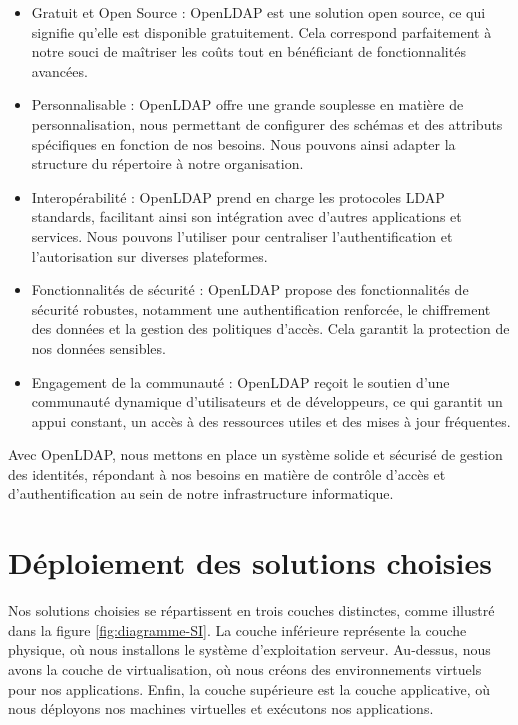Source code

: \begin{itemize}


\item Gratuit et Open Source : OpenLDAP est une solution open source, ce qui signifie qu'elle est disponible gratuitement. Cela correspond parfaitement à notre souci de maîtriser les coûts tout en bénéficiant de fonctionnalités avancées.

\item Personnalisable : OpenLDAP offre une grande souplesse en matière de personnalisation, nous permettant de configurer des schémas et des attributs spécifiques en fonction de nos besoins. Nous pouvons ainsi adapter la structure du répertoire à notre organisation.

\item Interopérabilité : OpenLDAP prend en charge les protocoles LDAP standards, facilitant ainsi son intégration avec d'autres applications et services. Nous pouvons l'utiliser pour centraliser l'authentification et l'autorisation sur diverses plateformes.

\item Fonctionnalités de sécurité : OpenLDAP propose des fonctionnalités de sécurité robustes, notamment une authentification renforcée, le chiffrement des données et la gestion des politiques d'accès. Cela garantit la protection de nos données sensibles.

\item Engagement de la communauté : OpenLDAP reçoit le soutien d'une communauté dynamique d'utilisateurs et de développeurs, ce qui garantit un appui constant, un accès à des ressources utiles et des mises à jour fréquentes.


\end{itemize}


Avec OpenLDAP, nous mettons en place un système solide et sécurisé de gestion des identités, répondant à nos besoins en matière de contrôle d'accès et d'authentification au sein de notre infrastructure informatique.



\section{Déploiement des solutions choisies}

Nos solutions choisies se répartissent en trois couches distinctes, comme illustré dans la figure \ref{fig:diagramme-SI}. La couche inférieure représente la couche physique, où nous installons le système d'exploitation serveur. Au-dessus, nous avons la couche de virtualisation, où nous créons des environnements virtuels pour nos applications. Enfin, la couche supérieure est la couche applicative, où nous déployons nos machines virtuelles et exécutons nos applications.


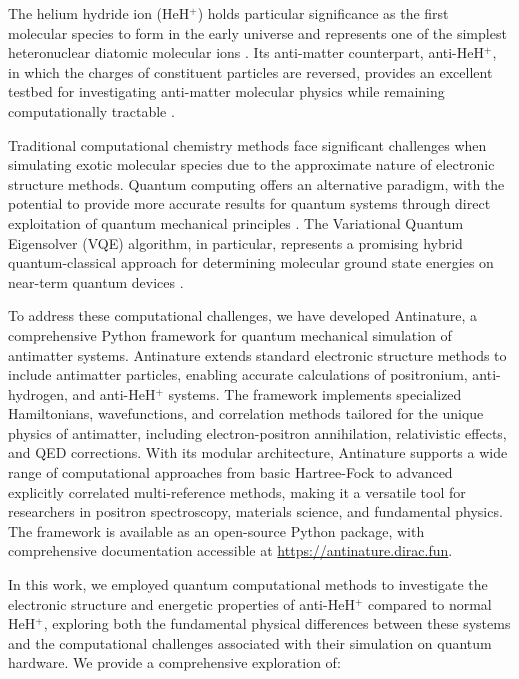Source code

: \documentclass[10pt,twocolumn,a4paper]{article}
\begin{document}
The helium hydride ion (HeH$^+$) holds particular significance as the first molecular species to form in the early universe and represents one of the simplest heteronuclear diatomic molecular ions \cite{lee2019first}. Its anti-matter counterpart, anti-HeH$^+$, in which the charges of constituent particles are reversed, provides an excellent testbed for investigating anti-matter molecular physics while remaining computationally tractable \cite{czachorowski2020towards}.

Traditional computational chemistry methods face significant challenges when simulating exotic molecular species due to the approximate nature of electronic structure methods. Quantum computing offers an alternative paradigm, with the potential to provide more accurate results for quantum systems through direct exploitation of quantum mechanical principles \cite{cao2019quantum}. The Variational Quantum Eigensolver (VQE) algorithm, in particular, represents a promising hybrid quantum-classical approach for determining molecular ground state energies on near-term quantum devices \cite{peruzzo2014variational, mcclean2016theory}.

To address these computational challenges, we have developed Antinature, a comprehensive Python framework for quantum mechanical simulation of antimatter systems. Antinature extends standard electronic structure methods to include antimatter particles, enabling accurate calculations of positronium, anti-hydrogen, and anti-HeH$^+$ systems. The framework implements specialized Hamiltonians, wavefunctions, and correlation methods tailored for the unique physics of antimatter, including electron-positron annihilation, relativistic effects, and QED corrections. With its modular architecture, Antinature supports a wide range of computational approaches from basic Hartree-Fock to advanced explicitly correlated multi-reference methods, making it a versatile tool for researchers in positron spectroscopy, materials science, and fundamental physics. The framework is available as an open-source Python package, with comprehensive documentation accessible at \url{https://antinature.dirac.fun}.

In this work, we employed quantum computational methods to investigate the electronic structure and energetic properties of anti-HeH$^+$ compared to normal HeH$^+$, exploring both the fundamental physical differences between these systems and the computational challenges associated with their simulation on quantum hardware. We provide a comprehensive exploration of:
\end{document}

------------------------------------------------

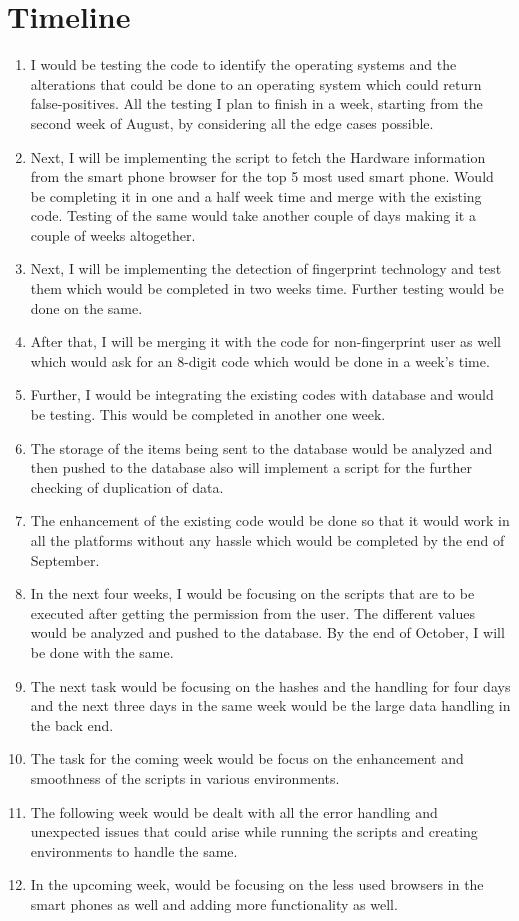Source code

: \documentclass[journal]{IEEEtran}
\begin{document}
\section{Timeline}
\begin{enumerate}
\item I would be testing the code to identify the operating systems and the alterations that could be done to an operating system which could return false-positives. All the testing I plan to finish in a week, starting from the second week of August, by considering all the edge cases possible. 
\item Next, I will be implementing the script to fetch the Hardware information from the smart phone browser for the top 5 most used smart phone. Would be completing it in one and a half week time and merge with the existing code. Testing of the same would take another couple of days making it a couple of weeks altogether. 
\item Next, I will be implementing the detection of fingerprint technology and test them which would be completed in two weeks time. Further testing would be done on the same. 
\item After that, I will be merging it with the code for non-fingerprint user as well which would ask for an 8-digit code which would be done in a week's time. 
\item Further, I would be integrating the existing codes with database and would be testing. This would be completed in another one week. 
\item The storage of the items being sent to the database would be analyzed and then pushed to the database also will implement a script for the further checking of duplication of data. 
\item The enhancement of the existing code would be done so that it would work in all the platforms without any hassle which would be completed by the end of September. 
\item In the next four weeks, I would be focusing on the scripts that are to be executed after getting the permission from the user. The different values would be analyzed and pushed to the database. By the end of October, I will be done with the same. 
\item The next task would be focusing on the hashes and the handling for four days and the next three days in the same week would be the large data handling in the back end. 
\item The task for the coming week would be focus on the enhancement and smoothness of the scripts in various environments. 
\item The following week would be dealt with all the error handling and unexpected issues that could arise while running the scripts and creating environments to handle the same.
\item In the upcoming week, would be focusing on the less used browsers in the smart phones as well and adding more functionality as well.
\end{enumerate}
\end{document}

------------------------------------------------

> [Exercise aim]
How many lines in the records above contain the word "gestion"? Reply with the number and nothing more.

> [Output of the task]
2